ACTION ITEM: Everything in the listing must be transcribed exactly, from the first line to the last.

DATASET RECORDS:
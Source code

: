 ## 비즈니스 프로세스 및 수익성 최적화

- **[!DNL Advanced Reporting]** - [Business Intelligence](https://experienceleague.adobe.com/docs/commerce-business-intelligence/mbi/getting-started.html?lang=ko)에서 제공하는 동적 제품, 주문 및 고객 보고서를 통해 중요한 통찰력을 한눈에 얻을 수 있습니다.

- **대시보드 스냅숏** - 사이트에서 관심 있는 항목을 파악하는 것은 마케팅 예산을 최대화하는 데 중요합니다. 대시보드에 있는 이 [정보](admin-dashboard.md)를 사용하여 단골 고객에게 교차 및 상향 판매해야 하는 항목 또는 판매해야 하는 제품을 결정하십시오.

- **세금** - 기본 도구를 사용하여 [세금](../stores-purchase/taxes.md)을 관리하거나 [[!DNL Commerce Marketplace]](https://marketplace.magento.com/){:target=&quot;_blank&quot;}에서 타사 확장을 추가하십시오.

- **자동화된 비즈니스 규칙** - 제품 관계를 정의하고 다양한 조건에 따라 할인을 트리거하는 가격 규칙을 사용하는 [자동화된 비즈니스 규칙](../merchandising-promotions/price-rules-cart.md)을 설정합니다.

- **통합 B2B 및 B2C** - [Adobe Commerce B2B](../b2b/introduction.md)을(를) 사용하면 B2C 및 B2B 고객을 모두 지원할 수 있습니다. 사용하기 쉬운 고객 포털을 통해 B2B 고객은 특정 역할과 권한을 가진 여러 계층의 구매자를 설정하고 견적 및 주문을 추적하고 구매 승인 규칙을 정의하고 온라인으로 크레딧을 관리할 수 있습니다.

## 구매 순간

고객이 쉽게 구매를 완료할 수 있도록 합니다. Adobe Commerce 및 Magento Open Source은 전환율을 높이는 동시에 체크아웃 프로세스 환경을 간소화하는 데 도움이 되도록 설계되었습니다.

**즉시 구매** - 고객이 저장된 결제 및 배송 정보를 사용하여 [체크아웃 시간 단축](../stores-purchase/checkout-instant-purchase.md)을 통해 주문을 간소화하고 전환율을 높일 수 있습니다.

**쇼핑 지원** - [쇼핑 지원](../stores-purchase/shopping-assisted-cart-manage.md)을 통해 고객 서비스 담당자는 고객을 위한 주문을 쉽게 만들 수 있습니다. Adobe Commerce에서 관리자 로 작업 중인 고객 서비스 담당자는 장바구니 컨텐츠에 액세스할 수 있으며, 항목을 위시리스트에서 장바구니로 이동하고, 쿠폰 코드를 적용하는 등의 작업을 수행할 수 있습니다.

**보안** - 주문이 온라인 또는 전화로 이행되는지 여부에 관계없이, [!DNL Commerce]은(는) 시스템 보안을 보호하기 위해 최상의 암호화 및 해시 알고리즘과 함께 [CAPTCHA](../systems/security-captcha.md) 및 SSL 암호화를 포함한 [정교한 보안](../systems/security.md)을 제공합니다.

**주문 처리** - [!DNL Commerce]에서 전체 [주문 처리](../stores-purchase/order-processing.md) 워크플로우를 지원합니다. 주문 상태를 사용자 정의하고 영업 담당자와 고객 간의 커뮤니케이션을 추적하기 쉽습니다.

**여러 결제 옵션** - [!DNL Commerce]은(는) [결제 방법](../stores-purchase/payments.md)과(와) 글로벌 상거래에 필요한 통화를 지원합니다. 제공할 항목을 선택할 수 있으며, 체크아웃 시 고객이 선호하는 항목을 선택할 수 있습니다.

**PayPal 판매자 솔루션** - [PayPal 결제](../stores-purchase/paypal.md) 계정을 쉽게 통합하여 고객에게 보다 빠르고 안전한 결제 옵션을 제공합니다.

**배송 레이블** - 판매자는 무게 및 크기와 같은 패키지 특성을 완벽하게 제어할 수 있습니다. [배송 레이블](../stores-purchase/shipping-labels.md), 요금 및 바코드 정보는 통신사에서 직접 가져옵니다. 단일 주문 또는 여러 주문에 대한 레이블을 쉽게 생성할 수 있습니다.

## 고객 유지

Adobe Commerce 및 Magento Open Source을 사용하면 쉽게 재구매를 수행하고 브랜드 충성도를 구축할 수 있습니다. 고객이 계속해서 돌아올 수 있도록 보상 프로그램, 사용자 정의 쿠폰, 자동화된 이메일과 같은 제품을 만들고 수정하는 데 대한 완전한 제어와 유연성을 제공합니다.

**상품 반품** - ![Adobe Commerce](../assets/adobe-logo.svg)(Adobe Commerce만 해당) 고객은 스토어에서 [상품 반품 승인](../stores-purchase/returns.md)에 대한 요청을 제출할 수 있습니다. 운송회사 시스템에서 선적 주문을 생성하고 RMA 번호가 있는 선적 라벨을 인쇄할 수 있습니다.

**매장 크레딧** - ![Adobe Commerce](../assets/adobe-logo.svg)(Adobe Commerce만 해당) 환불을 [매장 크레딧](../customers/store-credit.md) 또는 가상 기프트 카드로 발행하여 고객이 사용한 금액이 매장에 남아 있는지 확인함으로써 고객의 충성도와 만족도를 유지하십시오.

ANSWER TO THIS TASK:
Source code

: ## 비즈니스 프로세스 및 수익성 최적화

- **[!DNL Advanced Reporting]** - [Business Intelligence](https://experienceleague.adobe.com/docs/commerce-business-intelligence/mbi/getting-started.html?lang=ko)에서 제공하는 동적 제품, 주문 및 고객 보고서를 통해 중요한 통찰력을 한눈에 얻을 수 있습니다.

- **대시보드 스냅숏** - 사이트에서 관심 있는 항목을 파악하는 것은 마케팅 예산을 최대화하는 데 중요합니다. 대시보드에 있는 이 [정보](admin-dashboard.md)를 사용하여 단골 고객에게 교차 및 상향 판매해야 하는 항목 또는 판매해야 하는 제품을 결정하십시오.

- **세금** - 기본 도구를 사용하여 [세금](../stores-purchase/taxes.md)을 관리하거나 [[!DNL Commerce Marketplace]](https://marketplace.magento.com/){:target=&quot;_blank&quot;}에서 타사 확장을 추가하십시오.

- **자동화된 비즈니스 규칙** - 제품 관계를 정의하고 다양한 조건에 따라 할인을 트리거하는 가격 규칙을 사용하는 [자동화된 비즈니스 규칙](../merchandising-promotions/price-rules-cart.md)을 설정합니다.

- **통합 B2B 및 B2C** - [Adobe Commerce B2B](../b2b/introduction.md)을(를) 사용하면 B2C 및 B2B 고객을 모두 지원할 수 있습니다. 사용하기 쉬운 고객 포털을 통해 B2B 고객은 특정 역할과 권한을 가진 여러 계층의 구매자를 설정하고 견적 및 주문을 추적하고 구매 승인 규칙을 정의하고 온라인으로 크레딧을 관리할 수 있습니다.

## 구매 순간

고객이 쉽게 구매를 완료할 수 있도록 합니다. Adobe Commerce 및 Magento Open Source은 전환율을 높이는 동시에 체크아웃 프로세스 환경을 간소화하는 데 도움이 되도록 설계되었습니다.

**즉시 구매** - 고객이 저장된 결제 및 배송 정보를 사용하여 [체크아웃 시간 단축](../stores-purchase/checkout-instant-purchase.md)을 통해 주문을 간소화하고 전환율을 높일 수 있습니다.

**쇼핑 지원** - [쇼핑 지원](../stores-purchase/shopping-assisted-cart-manage.md)을 통해 고객 서비스 담당자는 고객을 위한 주문을 쉽게 만들 수 있습니다. Adobe Commerce에서 관리자 로 작업 중인 고객 서비스 담당자는 장바구니 컨텐츠에 액세스할 수 있으며, 항목을 위시리스트에서 장바구니로 이동하고, 쿠폰 코드를 적용하는 등의 작업을 수행할 수 있습니다.

**보안** - 주문이 온라인 또는 전화로 이행되는지 여부에 관계없이, [!DNL Commerce]은(는) 시스템 보안을 보호하기 위해 최상의 암호화 및 해시 알고리즘과 함께 [CAPTCHA](../systems/security-captcha.md) 및 SSL 암호화를 포함한 [정교한 보안](../systems/security.md)을 제공합니다.

**주문 처리** - [!DNL Commerce]에서 전체 [주문 처리](../stores-purchase/order-processing.md) 워크플로우를 지원합니다. 주문 상태를 사용자 정의하고 영업 담당자와 고객 간의 커뮤니케이션을 추적하기 쉽습니다.

**여러 결제 옵션** - [!DNL Commerce]은(는) [결제 방법](../stores-purchase/payments.md)과(와) 글로벌 상거래에 필요한 통화를 지원합니다. 제공할 항목을 선택할 수 있으며, 체크아웃 시 고객이 선호하는 항목을 선택할 수 있습니다.

**PayPal 판매자 솔루션** - [PayPal 결제](../stores-purchase/paypal.md) 계정을 쉽게 통합하여 고객에게 보다 빠르고 안전한 결제 옵션을 제공합니다.

**배송 레이블** - 판매자는 무게 및 크기와 같은 패키지 특성을 완벽하게 제어할 수 있습니다. [배송 레이블](../stores-purchase/shipping-labels.md), 요금 및 바코드 정보는 통신사에서 직접 가져옵니다. 단일 주문 또는 여러 주문에 대한 레이블을 쉽게 생성할 수 있습니다.

## 고객 유지

Adobe Commerce 및 Magento Open Source을 사용하면 쉽게 재구매를 수행하고 브랜드 충성도를 구축할 수 있습니다. 고객이 계속해서 돌아올 수 있도록 보상 프로그램, 사용자 정의 쿠폰, 자동화된 이메일과 같은 제품을 만들고 수정하는 데 대한 완전한 제어와 유연성을 제공합니다.

**상품 반품** - ![Adobe Commerce](../assets/adobe-logo.svg)(Adobe Commerce만 해당) 고객은 스토어에서 [상품 반품 승인](../stores-purchase/returns.md)에 대한 요청을 제출할 수 있습니다. 운송회사 시스템에서 선적 주문을 생성하고 RMA 번호가 있는 선적 라벨을 인쇄할 수 있습니다.

**매장 크레딧** - ![Adobe Commerce](../assets/adobe-logo.svg)(Adobe Commerce만 해당) 환불을 [매장 크레딧](../customers/store-credit.md) 또는 가상 기프트 카드로 발행하여 고객이 사용한 금액이 매장에 남아 있는지 확인함으로써 고객의 충성도와 만족도를 유지하십시오.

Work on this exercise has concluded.